→ **Exercise brief**
Once you have read the listing, output it exactly and completely.

- Opening Delimiter -

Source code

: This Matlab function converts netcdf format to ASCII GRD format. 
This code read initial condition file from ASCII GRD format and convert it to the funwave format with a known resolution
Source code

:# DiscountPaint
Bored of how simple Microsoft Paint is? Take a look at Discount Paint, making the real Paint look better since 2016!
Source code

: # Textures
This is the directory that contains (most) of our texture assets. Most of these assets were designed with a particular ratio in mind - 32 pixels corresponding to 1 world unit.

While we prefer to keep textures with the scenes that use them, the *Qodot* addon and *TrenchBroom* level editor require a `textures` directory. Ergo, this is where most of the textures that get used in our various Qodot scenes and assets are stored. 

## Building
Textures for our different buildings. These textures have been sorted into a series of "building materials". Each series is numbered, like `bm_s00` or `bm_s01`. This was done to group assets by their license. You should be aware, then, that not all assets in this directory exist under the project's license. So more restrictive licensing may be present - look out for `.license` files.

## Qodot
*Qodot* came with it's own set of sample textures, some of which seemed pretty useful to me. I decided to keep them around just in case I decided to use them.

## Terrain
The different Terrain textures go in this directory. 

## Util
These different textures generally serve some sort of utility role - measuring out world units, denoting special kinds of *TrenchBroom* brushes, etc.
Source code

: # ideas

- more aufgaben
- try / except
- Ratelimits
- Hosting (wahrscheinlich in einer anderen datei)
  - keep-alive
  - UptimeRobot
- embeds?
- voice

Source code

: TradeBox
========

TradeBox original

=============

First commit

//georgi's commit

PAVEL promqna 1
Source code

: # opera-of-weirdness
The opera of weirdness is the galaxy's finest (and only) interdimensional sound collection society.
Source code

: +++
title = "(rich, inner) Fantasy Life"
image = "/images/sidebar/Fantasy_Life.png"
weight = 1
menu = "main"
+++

- Closing Delimiter -

→ **Reply to the task**
Source code

: This Matlab function converts netcdf format to ASCII GRD format. 
This code read initial condition file from ASCII GRD format and convert it to the funwave format with a known resolution
Source code

:# DiscountPaint
Bored of how simple Microsoft Paint is? Take a look at Discount Paint, making the real Paint look better since 2016!
Source code

: # Textures
This is the directory that contains (most) of our texture assets. Most of these assets were designed with a particular ratio in mind - 32 pixels corresponding to 1 world unit.

While we prefer to keep textures with the scenes that use them, the *Qodot* addon and *TrenchBroom* level editor require a `textures` directory. Ergo, this is where most of the textures that get used in our various Qodot scenes and assets are stored. 

## Building
Textures for our different buildings. These textures have been sorted into a series of "building materials". Each series is numbered, like `bm_s00` or `bm_s01`. This was done to group assets by their license. You should be aware, then, that not all assets in this directory exist under the project's license. So more restrictive licensing may be present - look out for `.license` files.

## Qodot
*Qodot* came with it's own set of sample textures, some of which seemed pretty useful to me. I decided to keep them around just in case I decided to use them.

## Terrain
The different Terrain textures go in this directory. 

## Util
These different textures generally serve some sort of utility role - measuring out world units, denoting special kinds of *TrenchBroom* brushes, etc.
Source code

: # ideas

- more aufgaben
- try / except
- Ratelimits
- Hosting (wahrscheinlich in einer anderen datei)
  - keep-alive
  - UptimeRobot
- embeds?
- voice

Source code

: TradeBox
========

TradeBox original

=============

First commit

//georgi's commit

PAVEL promqna 1
Source code

: # opera-of-weirdness
The opera of weirdness is the galaxy's finest (and only) interdimensional sound collection society.
Source code

: +++
title = "(rich, inner) Fantasy Life"
image = "/images/sidebar/Fantasy_Life.png"
weight = 1
menu = "main"
+++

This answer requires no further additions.